Running python cleanrl/c51_atari.py will automatically record various metrics such as actor or value losses in Tensorboard. Below is the documentation for these metrics:

  • charts/episodic_return: episodic return of the game
  • charts/SPS: number of steps per second
  • losses/loss: the cross entropy loss between the \(t\) step state value distribution and the projected \(t+1\) step state value distribution
  • losses/q_values: implemented as (old_pmfs * q_network.atoms).sum(1), which is the sum of the probability of getting returns \(x\) (old_pmfs) multiplied by \(x\) (q_network.atoms), averaged over the sample obtained from the replay buffer; useful when gauging if under or over estimation happens

Implementation details

c51_atari.py is based on (Bellemare et al., 2017)1 but presents a few implementation differences:

  1. (Bellemare et al., 2017)1 injects stochaticity by doing "on each frame the environment rejects the agent’s selected action with probability \(p = 0.25\)", but c51_atari.py does not do this
  2. c51_atari.py use a self-contained evaluation scheme: c51_atari.py reports the episodic returns obtained throughout training, whereas (Bellemare et al., 2017)1 is trained with --end-e=0.01 but reported episodic returns using a separate evaluation process with --end-e=0.001 (See "5.2. State-of-the-Art Results" on page 7).

Experiment results

To run benchmark experiments, see benchmark/c51.sh. Specifically, execute the following command:

Below are the average episodic returns for c51_atari.py.

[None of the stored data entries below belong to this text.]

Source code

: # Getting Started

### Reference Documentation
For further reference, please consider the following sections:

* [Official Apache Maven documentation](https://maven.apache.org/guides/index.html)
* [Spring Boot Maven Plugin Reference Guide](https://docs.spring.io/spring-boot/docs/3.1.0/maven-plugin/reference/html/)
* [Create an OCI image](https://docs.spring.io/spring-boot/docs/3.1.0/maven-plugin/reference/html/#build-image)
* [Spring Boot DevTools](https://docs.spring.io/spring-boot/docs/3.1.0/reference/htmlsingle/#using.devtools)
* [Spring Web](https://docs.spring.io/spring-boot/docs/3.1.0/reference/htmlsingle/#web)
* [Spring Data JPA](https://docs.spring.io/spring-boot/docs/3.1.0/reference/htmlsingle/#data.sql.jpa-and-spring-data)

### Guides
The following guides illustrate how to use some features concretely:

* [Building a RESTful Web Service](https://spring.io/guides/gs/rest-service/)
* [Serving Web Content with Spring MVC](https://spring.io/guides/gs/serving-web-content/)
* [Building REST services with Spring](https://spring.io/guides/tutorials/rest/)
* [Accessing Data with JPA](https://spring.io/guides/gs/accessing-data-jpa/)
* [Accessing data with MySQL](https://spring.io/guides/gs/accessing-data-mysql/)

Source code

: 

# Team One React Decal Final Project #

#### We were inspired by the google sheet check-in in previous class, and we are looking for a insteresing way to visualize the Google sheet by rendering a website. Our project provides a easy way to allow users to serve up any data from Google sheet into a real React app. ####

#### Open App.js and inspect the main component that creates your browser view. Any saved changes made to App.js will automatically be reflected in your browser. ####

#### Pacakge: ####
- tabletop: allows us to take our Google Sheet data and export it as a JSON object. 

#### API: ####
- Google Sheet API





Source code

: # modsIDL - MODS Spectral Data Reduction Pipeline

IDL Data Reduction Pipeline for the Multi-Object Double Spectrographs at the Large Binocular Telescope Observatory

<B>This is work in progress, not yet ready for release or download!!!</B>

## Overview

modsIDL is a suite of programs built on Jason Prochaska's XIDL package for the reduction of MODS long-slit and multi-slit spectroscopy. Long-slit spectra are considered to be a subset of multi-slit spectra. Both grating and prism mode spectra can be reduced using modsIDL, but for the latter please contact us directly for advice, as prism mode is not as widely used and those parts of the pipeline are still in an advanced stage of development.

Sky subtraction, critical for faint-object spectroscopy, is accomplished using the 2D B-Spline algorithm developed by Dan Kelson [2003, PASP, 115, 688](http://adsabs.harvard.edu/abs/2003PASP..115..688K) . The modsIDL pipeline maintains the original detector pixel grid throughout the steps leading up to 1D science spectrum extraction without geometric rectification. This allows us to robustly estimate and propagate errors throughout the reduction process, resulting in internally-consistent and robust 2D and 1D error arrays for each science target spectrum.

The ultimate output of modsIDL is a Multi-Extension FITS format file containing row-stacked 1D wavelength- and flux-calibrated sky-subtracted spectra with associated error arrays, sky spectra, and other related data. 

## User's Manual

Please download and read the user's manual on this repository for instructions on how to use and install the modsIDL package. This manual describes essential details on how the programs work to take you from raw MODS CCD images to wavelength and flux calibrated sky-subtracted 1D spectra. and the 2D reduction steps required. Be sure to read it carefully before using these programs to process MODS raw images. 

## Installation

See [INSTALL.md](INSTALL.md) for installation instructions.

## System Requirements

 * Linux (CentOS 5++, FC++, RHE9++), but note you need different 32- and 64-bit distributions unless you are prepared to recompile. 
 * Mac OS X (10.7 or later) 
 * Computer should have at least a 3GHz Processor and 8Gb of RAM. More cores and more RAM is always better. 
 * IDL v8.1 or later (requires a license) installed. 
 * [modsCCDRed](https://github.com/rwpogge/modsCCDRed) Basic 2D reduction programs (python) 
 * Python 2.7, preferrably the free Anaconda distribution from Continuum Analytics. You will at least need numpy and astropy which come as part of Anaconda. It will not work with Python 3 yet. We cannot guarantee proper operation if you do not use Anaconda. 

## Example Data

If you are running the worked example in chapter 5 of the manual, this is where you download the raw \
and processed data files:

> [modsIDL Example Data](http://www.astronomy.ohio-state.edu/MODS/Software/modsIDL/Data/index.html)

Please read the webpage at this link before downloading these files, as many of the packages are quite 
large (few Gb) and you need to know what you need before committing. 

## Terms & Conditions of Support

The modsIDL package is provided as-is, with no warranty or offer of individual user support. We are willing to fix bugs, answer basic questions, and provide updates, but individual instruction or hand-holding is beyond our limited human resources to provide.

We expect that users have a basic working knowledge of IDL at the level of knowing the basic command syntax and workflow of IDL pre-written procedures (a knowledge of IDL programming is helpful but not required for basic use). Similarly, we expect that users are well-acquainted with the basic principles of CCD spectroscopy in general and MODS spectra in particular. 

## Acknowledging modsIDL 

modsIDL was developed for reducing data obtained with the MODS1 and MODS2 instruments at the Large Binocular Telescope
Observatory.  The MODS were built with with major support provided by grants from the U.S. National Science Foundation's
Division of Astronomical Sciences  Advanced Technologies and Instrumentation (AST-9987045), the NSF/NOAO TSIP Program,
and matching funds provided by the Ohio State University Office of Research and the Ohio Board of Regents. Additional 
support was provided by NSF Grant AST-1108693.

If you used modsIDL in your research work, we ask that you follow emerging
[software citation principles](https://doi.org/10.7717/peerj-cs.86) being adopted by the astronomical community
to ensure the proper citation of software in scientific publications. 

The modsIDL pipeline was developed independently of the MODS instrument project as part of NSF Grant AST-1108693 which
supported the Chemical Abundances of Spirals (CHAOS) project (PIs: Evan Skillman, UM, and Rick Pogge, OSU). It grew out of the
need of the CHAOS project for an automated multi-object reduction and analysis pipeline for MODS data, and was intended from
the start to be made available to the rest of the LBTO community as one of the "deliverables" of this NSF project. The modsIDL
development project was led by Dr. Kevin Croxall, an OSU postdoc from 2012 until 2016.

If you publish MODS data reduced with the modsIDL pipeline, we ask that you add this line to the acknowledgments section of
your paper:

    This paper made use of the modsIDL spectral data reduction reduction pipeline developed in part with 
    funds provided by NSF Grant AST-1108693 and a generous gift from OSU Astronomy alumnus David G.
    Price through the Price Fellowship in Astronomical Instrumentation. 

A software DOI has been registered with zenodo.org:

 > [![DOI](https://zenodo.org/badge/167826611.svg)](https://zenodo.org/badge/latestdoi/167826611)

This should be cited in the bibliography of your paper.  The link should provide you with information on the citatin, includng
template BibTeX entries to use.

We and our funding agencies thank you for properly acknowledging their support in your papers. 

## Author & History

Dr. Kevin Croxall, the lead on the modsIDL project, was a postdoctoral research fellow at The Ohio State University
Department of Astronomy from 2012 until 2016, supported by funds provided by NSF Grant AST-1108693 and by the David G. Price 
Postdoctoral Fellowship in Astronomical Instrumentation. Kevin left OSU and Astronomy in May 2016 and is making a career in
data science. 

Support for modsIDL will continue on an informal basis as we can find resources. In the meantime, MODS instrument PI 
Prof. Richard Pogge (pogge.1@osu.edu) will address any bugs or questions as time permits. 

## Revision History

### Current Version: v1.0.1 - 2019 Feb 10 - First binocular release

Environment c51_atari.py 10M steps (Bellemare et al., 2017, Figure 14)1 50M steps (Hessel et al., 2017, Figure 5)3
BreakoutNoFrameskip-v4 461.86 ± 69.65 748 ~500 at 10M steps, ~600 at 50M steps
PongNoFrameskip-v4 19.46 ± 0.70 20.9 ~20 10M steps, ~20 at 50M steps
BeamRiderNoFrameskip-v4 9592.90 ± 2270.15 14,074 ~12000 10M steps, ~14000 at 50M steps

Note that we save computational time by reducing timesteps from 50M to 10M, but our c51_atari.py scores the same or higher than (Mnih et al., 2015)1 in 10M steps.

Learning curves:

Tracked experiments and game play videos:

c51.py

The c51.py has the following features:

  • Works with the Box observation space of low-level features
  • Works with the Discrete action space
  • Works with envs like CartPole-v1

Usage

python cleanrl/c51.py --env-id CartPole-v1

Explanation of the logged metrics

See related docs for c51_atari.py.

Implementation details

The c51.py shares the same implementation details as c51_atari.py except the c51.py runs with different hyperparameters and neural network architecture. Specifically,

  1. c51.py uses a simpler neural network as follows:
    self.network = nn.Sequential(
        nn.Linear(np.array(env.single_observation_space.shape).prod(), 120),
        nn.ReLU(),
        nn.Linear(120, 84),
        nn.ReLU(),
        nn.Linear(84, env.single_action_space.n),
    )
    
  2. c51.py runs with different hyperparameters:

    python c51.py --total-timesteps 500000 \
        --learning-rate 2.5e-4 \
        --buffer-size 10000 \
        --gamma 0.99 \
        --target-network-frequency 500 \
        --max-grad-norm 0.5 \
        --batch-size 128 \
        --start-e 1 \
        --end-e 0.05 \
        --exploration-fraction 0.5 \
        --learning-starts 10000 \
        --train-frequency 10
    

Experiment results

To run benchmark experiments, see benchmark/c51.sh. Specifically, execute the following command:

Below are the average episodic returns for c51.py.

Environment c51.py
CartPole-v1 481.20 ± 20.53
Acrobot-v1 -87.70 ± 5.52
MountainCar-v0 -166.38 ± 27.94

Note that the C51 has no official benchmark on classic control environments, so we did not include a comparison. That said, our c51.py was able to achieve near perfect scores in CartPole-v1 and Acrobot-v1; further, it can obtain successful runs in the sparse environment MountainCar-v0.

Learning curves:

Tracked experiments and game play videos:


  1. Bellemare, M.G., Dabney, W., & Munos, R. (2017). A Distributional Perspective on Reinforcement Learning. ICML.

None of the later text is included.